On Letting Go
This has been a topic I have been avoiding for a while. Maybe it’s because in order for me to give advice, I have to actually do it myself…and letting go of a relationship, friendship, habit, etc. are all easier said than done.
Here we are weeks into 2019, and letting go of things that are detrimental or seem to serve no purpose is one of those things that we do as we transition into a new year.
letting go of old habits
I want to focus firstly on forgiveness of self and letting go of toxic habits. This means actually identifying behaviors that you want to work on to self improve. i.e. procrastination, insecurity, lack of commitment, staying in relationships/friendships that were detrimental to your health. But to improve it actually takes work, it takes time, and you must hold yourself accountable. And holding yourself accountable might be the obstacle when it comes to letting go of these traits.
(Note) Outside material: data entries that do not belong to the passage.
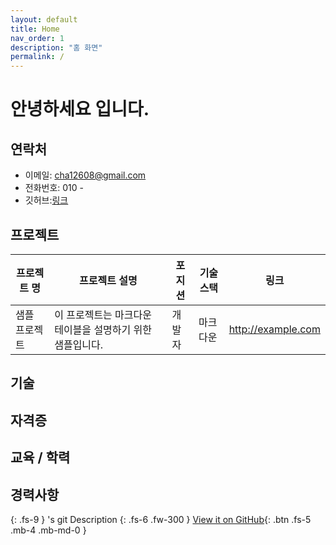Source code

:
 ```yaml
---
layout: default
title: Home
nav_order: 1
description: "홈 화면"
permalink: /
---
```


# 안녕하세요 입니다.

## 연락처

- 이메일: cha12608@gmail.com
- 전화번호: 010 -
- 깃허브:[링크](https://github.com/)

## 프로젝트

| 프로젝트 명   | 프로젝트 설명                                             | 포지션 | 기술스택 | 링크               |
| ------------- | --------------------------------------------------------- | ------ | -------- | ------------------ |
| 샘플 프로젝트 | 이 프로젝트는 마크다운 테이블을 설명하기 위한 샘플입니다. | 개발자 | 마크다운 | http://example.com |

## 기술

## 자격증

## 교육 / 학력

## 경력사항

{: .fs-9 }
's git Description
{: .fs-6 .fw-300 }
[View it on GitHub](https://github.com/){: .btn .fs-5 .mb-4 .mb-md-0 }
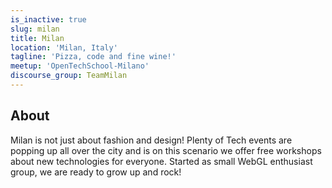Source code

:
 ```yaml
---
is_inactive: true
slug: milan
title: Milan
location: 'Milan, Italy'
tagline: 'Pizza, code and fine wine!'
meetup: 'OpenTechSchool-Milano'
discourse_group: TeamMilan
---
```


## About

Milan is not just about fashion and design! Plenty of Tech events are popping up all over the city and is on this scenario we offer free workshops about new technologies for everyone.
Started as small WebGL enthusiast group, we are ready to grow up and rock!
It’s hard to admit “hey maybe I am being toxic” and you are capable of toxic behavior and mentality. That’s step one, being honest with yourself. Yeah it isn’t fun but the best part about being able to identify where you’ve gone wrong, is correcting that behavior to the future. Step two is accountability. Step three is to forgive yourself, for the mistakes you’ve made, for staying in situations that were toxic for you when you should have moved on, for any self-hating or negative thoughts, and for self-doubt. We have to make better choices for our well being. That means practicing self discipline, staying focused on your energy, and accomplishing your goals.
A few ways to get started on that journey are:
reading self help books, and actually practice what you read.
mediation
prayer
listening to self-help and psychology podcasts
exercise
therapy
The idea of letting go is scary, moving forward is hard, but the journey is worth it, and the results are amazing.
letting go of relationships
Finally, how to let go of relationships that hurt too much to hold on to. I wish I was an expert on this, but I’m not, and this is why I’ve taken so long to write this. It’s hard, I’m sure you know that, especially when there is a friendship there as well, and especially when you’re in love. You have to choose you. It is easier said than done, you naturally want to maintain some sort of connection to that person, but you have to ask yourself “is it worth it?” after all they have put you through, and unapologetically at that. He/she said “sorry”? Cool. But nothing says “I’m sorry” like changed behavior. I’ve been in love twice in my life, so far. The biggest lessons I have learned about dating has come from these situations. Lesson #1: holding on to someone who can’t or doesn’t want to be in that space with you, is only going to hurt you. Lesson #2: Make sure you are receiving the love you are giving. Stop pouring into people who don’t pour into you, and leave you empty. Lesson #3: Forgiveness is for you, not for them. I think some people get confused about this. Forgive when you are ready. But forgiveness means you are releasing that hurt and hate. It takes too much energy to hate people. I realized I don’t ever end up hating ex’s or guys I’ve dated even after all the hurt and believe me a few have done some pretty fucked up shit. I pity them, because it must suck to not be able to give or receive love. Understand that their inability to be kind, to love, to communicate, or whatever their issue is, has everything to do with them and nothing to do with you. The way someone treats you says more about them than it does you. You have to choose what is best for your emotional and mental health. When you stay in situationships and relationships that are toxic, you end up facing things like anxiety and depression. Life has so many challenges as it is, so take control in situations that you can control and take care of you first. Sometimes we get into these spaces where the person you love is the same one disturbing your peace, and regardless of the countless attempts to communicate and resolve it, they continue. It’s time to let them go. Any form of abuse — mental, emotional, or physical — is more than reason enough to let them go.
The thing about true love is that it doesn’t really go away, and it kinda sucks because I have wished the ability to unlove. Loving someone from a distance is okay, it’s going to feel like shit at first, but it gets better. And the songs that make you think of them, won’t make you sad anymore. There’s a feeling of empowerment when you have worked through all of those feelings. It kinda feels like “I wish you the best but f*&% you”. And eventually, your peace will return, and you might think to go back, but remember all the things that made you leave. Change their role in your life and focus on loving yourself.
So thank you next, we’re letting go and living in love & light.